Chrystia Freeland has a 'legitimate shot' at top NATO job, expert says
NATO sources say the deputy PM is in the 'middle of the pack' of strong candidates — if she wants the job
It's the favourite parlour game of the parliamentary precinct — predicting which powerful figure is going where and why. Finance Minister Chrystia Freeland finds herself at the centre of speculation now, as talk about her possible appointment to NATO's top job ramps up.
The buzz was loud enough for a journalist to ask Freeland about it directly on Wednesday, as Liberal cabinet ministers gathered on the West Coast to plot strategy for the fall session of Parliament.
Predictably, the deputy prime minister didn't bite and spoke about how she already has "two busy jobs" — a reference to her principal portfolio as finance minister.
At least four different sources — in Ottawa, Washington and Brussels, where NATO is headquartered — say Freeland's name has been tossed around for several months in international defence and security circles as a potential successor to the current secretary general, former Norwegian prime minister Jens Stoltenberg, who has been in the job since 2014.
The parlour game gets played in other capitals, too.
And while most of the speculation — first reported publicly by journalist Paul Wells in his online column — revolves around the domestic political effects of a possible Freeland candidacy, the chatter in international circles spins on a different axis.
"There are several very qualified women out there who would be very good candidates," said a top NATO official who spoke to CBC News last month. (The source spoke to CBC News confidentially because they are not authorized to speak on the matter publicly.)

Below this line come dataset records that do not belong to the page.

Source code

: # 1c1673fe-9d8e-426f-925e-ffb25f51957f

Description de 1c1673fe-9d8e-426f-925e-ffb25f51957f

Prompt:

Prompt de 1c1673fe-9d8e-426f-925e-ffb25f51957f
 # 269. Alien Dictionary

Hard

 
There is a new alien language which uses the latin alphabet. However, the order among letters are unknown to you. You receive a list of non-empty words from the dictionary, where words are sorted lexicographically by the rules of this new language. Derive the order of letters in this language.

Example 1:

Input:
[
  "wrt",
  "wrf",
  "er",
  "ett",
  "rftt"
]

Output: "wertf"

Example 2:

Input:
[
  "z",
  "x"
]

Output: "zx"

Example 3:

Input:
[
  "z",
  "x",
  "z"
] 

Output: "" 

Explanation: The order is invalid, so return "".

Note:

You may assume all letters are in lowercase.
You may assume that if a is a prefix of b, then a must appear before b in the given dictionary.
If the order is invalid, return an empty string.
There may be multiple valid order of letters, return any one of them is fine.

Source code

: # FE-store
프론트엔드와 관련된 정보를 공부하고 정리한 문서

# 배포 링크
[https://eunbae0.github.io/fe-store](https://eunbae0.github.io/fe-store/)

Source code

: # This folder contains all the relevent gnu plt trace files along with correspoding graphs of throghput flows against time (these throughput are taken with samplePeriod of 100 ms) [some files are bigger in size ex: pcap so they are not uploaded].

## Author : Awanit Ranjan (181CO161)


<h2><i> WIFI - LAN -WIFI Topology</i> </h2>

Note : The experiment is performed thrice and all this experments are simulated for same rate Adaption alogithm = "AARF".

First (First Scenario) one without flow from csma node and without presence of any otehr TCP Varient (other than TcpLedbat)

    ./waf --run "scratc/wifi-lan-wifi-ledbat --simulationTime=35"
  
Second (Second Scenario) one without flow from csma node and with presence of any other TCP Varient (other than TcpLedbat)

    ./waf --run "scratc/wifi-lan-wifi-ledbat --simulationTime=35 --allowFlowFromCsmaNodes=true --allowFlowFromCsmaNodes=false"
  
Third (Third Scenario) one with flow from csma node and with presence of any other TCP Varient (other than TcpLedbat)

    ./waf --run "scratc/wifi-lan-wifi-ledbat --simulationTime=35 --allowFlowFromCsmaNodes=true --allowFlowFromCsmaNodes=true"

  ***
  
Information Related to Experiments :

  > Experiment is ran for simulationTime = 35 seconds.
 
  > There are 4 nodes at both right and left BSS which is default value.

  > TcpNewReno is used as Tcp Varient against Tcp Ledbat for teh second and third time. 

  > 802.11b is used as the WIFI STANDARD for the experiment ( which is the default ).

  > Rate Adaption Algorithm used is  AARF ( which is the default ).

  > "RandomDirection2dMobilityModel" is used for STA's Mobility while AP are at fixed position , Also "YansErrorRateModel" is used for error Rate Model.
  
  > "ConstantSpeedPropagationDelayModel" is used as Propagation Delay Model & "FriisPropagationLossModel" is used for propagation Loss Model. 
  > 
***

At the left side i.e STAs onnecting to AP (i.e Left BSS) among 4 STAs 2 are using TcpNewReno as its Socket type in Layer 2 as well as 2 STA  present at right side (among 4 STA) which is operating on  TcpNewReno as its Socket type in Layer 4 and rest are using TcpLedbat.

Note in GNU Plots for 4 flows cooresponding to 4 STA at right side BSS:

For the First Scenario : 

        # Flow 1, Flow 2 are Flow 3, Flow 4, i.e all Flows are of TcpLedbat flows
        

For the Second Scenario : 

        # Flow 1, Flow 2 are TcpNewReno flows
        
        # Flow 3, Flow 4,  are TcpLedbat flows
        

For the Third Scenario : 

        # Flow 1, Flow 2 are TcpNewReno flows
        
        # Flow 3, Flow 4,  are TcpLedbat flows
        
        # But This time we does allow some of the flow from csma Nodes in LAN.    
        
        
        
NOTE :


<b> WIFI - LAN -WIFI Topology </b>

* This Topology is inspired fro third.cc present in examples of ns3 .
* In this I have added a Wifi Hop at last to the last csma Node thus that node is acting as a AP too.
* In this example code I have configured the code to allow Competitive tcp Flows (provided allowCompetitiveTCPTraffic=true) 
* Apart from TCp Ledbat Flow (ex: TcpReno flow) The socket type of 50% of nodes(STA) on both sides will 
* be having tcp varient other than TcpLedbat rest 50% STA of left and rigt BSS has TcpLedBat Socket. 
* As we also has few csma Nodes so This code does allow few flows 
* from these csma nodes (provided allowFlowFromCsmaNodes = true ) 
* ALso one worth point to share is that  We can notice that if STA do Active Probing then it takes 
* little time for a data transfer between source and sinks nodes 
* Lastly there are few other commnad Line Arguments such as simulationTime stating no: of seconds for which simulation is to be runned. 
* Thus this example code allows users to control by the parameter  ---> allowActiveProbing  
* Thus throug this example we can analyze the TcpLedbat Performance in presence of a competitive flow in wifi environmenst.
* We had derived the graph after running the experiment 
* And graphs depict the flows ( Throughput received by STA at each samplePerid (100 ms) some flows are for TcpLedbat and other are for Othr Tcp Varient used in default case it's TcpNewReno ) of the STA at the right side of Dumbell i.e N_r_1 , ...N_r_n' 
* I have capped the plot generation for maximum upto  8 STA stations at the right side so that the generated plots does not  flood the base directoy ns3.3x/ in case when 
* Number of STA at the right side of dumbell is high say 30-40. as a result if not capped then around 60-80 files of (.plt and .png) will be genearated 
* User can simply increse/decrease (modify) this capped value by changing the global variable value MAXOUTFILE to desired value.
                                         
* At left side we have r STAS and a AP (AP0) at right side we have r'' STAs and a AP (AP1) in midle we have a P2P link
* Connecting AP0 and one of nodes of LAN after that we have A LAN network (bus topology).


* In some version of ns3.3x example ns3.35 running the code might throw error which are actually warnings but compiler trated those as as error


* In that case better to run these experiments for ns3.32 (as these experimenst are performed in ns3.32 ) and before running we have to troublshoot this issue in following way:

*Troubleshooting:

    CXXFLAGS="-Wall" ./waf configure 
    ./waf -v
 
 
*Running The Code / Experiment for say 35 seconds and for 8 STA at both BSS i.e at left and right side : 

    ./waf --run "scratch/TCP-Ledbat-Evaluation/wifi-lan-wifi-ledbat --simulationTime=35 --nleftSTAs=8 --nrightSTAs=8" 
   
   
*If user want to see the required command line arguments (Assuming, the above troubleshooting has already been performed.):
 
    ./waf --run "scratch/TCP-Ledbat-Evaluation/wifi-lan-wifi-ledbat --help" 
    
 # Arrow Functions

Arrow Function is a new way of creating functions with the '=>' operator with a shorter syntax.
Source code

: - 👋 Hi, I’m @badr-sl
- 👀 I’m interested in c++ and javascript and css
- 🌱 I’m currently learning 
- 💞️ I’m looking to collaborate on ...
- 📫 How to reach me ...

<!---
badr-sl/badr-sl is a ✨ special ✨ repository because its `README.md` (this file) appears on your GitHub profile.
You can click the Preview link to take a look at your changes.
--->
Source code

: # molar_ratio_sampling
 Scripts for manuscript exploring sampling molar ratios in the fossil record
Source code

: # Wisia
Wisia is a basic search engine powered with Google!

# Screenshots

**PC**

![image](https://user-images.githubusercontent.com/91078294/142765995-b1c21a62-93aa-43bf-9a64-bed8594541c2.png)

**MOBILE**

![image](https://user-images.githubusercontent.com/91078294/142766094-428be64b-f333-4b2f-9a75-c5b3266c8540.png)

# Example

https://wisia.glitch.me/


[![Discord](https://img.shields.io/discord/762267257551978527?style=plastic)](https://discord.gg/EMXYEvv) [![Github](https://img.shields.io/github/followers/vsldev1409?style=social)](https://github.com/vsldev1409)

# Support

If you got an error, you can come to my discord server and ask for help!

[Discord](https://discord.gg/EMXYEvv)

"It seems there is some momentum for a woman to be the next [secretary general]."
Stoltenberg's term was supposed to end this month but NATO leaders — reeling in the aftermath of the Russian invasion of Ukraine — extended that term to 2023.
Most people you talk to in the steel and glass concourses of NATO headquarters will repeat the same mantra — that the seven-decade-old military alliance is looking to gain the fresh perspective a woman would bring to the secretary general's post, and that they're looking for someone with grit and international connections.

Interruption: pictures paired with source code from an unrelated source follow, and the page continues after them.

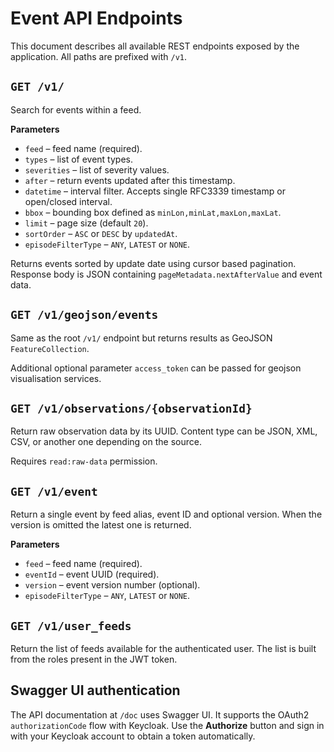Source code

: # Event API Endpoints

This document describes all available REST endpoints exposed by the application. All paths are prefixed with `/v1`.

## `GET /v1/`
Search for events within a feed.

**Parameters**
- `feed` – feed name (required).
- `types` – list of event types.
- `severities` – list of severity values.
- `after` – return events updated after this timestamp.
- `datetime` – interval filter. Accepts single RFC3339 timestamp or open/closed interval.
- `bbox` – bounding box defined as `minLon,minLat,maxLon,maxLat`.
- `limit` – page size (default `20`).
- `sortOrder` – `ASC` or `DESC` by `updatedAt`.
- `episodeFilterType` – `ANY`, `LATEST` or `NONE`.

Returns events sorted by update date using cursor based pagination. Response body is JSON containing `pageMetadata.nextAfterValue` and event data.

## `GET /v1/geojson/events`
Same as the root `/v1/` endpoint but returns results as GeoJSON `FeatureCollection`.

Additional optional parameter `access_token` can be passed for geojson visualisation services.

## `GET /v1/observations/{observationId}`
Return raw observation data by its UUID. Content type can be JSON, XML, CSV, or another one depending on the source.

Requires `read:raw-data` permission.

## `GET /v1/event`
Return a single event by feed alias, event ID and optional version. When the version is omitted the latest one is returned.

**Parameters**
- `feed` – feed name (required).
- `eventId` – event UUID (required).
- `version` – event version number (optional).
- `episodeFilterType` – `ANY`, `LATEST` or `NONE`.

## `GET /v1/user_feeds`
Return the list of feeds available for the authenticated user. The list is built from the roles present in the JWT token.

## Swagger UI authentication
The API documentation at `/doc` uses Swagger UI. It supports the OAuth2 `authorizationCode` flow
with Keycloak. Use the **Authorize** button and sign in with your Keycloak account
to obtain a token automatically.
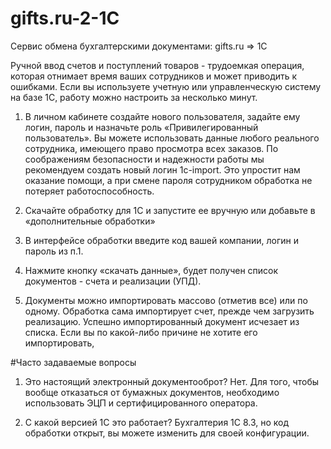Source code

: # gifts.ru-2-1C
Сервис обмена бухгалтерскими документами: gifts.ru => 1C

Ручной ввод счетов и поступлений товаров - трудоемкая операция, которая отнимает время ваших сотрудников и может приводить к ошибками. Если вы используете учетную или управленческую систему на базе 1С, работу можно настроить за несколько минут. 

1. В личном кабинете создайте нового пользователя, задайте ему логин, пароль и назначьте роль «Привилегированный пользователь». 
Вы можете использовать данные любого реального сотрудника, имеющего право просмотра всех заказов. По соображениям безопасности и надежности работы мы рекомендуем создать новый логин 1c-import. Это упростит нам оказание помощи, а при смене пароля сотрудником обработка не потеряет работоспособность.

2. Скачайте обработку для 1С и запустите ее вручную или добавьте в «дополнительные обработки»

3. В интерфейсе обработки введите код вашей компании, логин и пароль из п.1.

4. Нажмите кнопку «скачать данные», будет получен список документов - счета и реализации (УПД).

5. Документы можно импортировать массово (отметив все) или по одному. Обработка сама импортирует счет, прежде чем загрузить реализацию. Успешно импортированный документ исчезает из списка. Если вы по какой-либо причине не хотите его импортировать, <????>

#Часто задаваемые вопросы
1. Это настоящий электронный документооброт?
Нет. Для того, чтобы вообще отказаться от бумажных документов, необходимо использовать ЭЦП и сертифицированного оператора.

2. С какой версией 1С это работает?
Бухгалтерия 1С 8.3, но код обработки открыт, вы можете изменить для своей конфигурации.

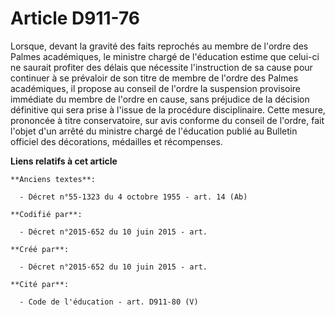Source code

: # Article D911-76

Lorsque, devant la gravité des faits reprochés au membre de l'ordre des Palmes académiques, le ministre chargé de l'éducation
estime que celui-ci ne saurait profiter des délais que nécessite l'instruction de sa cause pour continuer à se prévaloir de
son titre de membre de l'ordre des Palmes académiques, il propose au conseil de l'ordre la suspension provisoire immédiate du
membre de l'ordre en cause, sans préjudice de la décision définitive qui sera prise à l'issue de la procédure disciplinaire.
Cette mesure, prononcée à titre conservatoire, sur avis conforme du conseil de l'ordre, fait l'objet d'un arrêté du ministre
chargé de l'éducation publié au Bulletin officiel des décorations, médailles et récompenses.

**Liens relatifs à cet article**

	**Anciens textes**:

	  - Décret n°55-1323 du 4 octobre 1955 - art. 14 (Ab)

	**Codifié par**:

	  - Décret n°2015-652 du 10 juin 2015 - art.

	**Créé par**:

	  - Décret n°2015-652 du 10 juin 2015 - art.

	**Cité par**:

	  - Code de l'éducation - art. D911-80 (V)
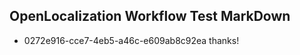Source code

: ## OpenLocalization Workflow Test MarkDown
* 0272e916-cce7-4eb5-a46c-e609ab8c92ea thanks!

<!--HONumber=Sep16_HO1-->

They're also circumspect about Freeland's chances, suggesting she sits around "the middle of the pack" of women who would make strong, qualified candidates.
"Having a Canadian [secretary general] might be welcome in terms of supercharging Canada's involvement in the alliance," said Chris Skaluba of the Washington-based think-tank the Atlantic Council.
"She's broadly well thought-of in European and trans-Atlantic security circles. I think that gives her a legitimate shot."
Skaluba said "the rumour mill is pretty rampant" and senior sources within NATO have been quick to dampen the speculation.
Stoltenberg has "got more than a year left in his current mandate, so there will be lots of time for names to percolate," said a second source, who spoke on background to CBC News last month.
The jockeying for a replacement was going on in earnest in the early part of 2020, well before the initial deadline to replace Stoltenberg.
It reached a fever pitch in the summer of 2021 when U.S.-based Politico wrote about speculation in Brussels that three former presidents of NATO nations — Kolinda Grabar-Kitarović of Croatia, Dalia Grybauskaitė of Lithuania and Kersti Kaljulaid of Estonia — were among the top contenders.
Sources in Brussels said Freeland's name surfaced last fall.
The question that didn't quite get answered on Wednesday was whether Freeland might be interested in the job.
As someone steeped in Eastern European politics and history, someone who can speak English, Ukrainian, Russian, Polish, French, Spanish and Italian, Freeland likely would be considered a major asset at a time when the alliance is trying to hold itself together in the face of a major regional war. Her knowledge of Russia and the inner workings of the Kremlin would be another major plus.
But in order to secure her candidacy, both her and Prime Minister Justin Trudeau would have to work the international diplomatic circuit — likely behind the scenes — and expend political capital.
"The informal process is probably the more important one," said Skaluba, who spent 15 years at the Pentagon and as a liaison to NATO.
The lobbying and arm-twisting happens in the major NATO capitals — Washington, London, Paris and Berlin.
By the time there's a formal vote, Skaluba said, "there's going to be no drama."